- [Task]
Copy each line in the data that includes the word "herokuapp".

- [Source information]
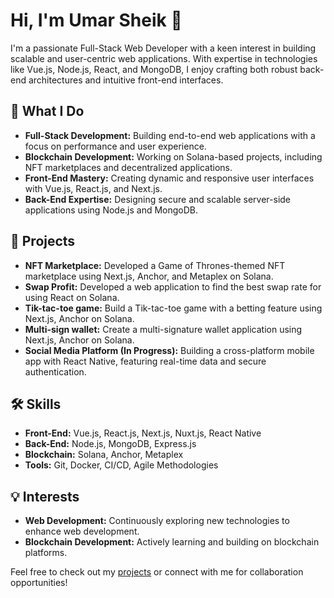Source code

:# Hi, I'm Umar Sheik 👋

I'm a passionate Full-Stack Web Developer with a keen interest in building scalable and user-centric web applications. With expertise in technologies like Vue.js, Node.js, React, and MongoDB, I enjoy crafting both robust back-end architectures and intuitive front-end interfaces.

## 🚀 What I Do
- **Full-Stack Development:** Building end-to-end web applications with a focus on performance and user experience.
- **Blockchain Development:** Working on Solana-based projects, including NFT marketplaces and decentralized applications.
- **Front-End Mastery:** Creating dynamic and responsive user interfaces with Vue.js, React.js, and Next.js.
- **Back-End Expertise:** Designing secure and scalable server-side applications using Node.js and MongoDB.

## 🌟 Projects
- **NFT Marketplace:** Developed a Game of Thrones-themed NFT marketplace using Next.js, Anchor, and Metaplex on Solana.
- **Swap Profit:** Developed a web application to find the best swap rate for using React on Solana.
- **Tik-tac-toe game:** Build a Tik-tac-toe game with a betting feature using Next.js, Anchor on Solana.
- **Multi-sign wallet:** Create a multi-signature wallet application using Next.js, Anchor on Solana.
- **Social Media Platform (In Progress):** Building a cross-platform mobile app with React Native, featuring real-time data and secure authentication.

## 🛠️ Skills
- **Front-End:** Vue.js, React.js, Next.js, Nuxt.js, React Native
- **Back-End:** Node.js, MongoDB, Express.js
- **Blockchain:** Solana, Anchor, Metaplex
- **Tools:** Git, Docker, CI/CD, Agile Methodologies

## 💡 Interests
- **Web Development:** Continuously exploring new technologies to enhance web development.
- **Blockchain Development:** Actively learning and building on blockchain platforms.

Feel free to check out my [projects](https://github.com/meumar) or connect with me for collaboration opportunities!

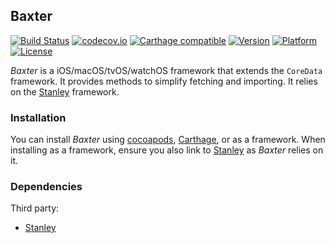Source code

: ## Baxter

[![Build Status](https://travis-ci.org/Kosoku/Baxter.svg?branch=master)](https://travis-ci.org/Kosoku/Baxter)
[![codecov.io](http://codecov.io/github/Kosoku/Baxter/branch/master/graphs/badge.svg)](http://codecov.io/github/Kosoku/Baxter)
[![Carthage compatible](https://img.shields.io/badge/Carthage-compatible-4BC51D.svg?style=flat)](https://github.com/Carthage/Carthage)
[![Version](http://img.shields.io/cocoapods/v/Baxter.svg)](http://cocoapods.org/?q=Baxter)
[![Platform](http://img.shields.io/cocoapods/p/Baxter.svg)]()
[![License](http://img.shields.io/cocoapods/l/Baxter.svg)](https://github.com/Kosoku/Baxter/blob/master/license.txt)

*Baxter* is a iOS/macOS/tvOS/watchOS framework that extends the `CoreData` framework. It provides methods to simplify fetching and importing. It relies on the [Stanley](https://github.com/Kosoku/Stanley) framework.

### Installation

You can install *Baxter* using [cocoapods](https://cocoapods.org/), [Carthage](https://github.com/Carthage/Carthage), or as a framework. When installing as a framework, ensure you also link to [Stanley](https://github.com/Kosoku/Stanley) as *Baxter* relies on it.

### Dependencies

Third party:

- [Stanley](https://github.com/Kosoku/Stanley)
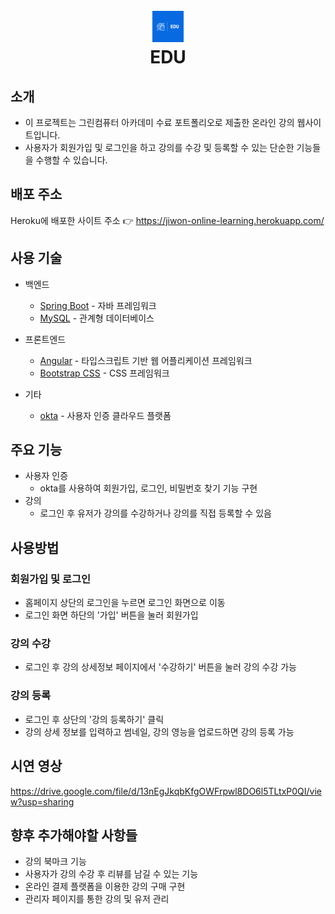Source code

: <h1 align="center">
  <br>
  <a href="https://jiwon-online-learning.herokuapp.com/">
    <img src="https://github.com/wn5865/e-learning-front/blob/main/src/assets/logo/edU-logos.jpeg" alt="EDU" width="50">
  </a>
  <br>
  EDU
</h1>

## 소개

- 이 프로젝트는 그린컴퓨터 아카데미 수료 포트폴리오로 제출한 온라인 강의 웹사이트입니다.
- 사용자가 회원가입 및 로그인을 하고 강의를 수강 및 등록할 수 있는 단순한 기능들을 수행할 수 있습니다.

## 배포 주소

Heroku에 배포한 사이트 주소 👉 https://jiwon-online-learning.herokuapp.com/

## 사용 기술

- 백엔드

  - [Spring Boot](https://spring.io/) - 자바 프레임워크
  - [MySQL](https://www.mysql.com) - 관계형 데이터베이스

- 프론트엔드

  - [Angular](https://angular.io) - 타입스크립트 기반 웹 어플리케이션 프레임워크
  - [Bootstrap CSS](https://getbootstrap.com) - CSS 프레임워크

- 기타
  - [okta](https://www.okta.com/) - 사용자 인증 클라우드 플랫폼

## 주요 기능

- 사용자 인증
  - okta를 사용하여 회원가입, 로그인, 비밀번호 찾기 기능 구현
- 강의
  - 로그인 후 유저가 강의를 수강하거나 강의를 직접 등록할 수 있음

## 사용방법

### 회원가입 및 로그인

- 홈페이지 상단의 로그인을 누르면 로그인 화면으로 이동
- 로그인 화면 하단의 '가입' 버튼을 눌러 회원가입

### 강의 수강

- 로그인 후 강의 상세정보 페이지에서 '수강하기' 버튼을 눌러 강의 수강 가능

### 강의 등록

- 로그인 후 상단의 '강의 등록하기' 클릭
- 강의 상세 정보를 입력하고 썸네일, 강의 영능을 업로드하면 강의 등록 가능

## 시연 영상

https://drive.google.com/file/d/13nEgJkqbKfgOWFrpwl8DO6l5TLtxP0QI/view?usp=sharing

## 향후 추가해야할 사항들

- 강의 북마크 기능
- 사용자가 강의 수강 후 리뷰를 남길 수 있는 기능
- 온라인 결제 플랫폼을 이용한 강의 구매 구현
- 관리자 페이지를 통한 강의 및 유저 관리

- [Result below]
  <a href="https://jiwon-online-learning.herokuapp.com/">
Heroku에 배포한 사이트 주소 👉 https://jiwon-online-learning.herokuapp.com/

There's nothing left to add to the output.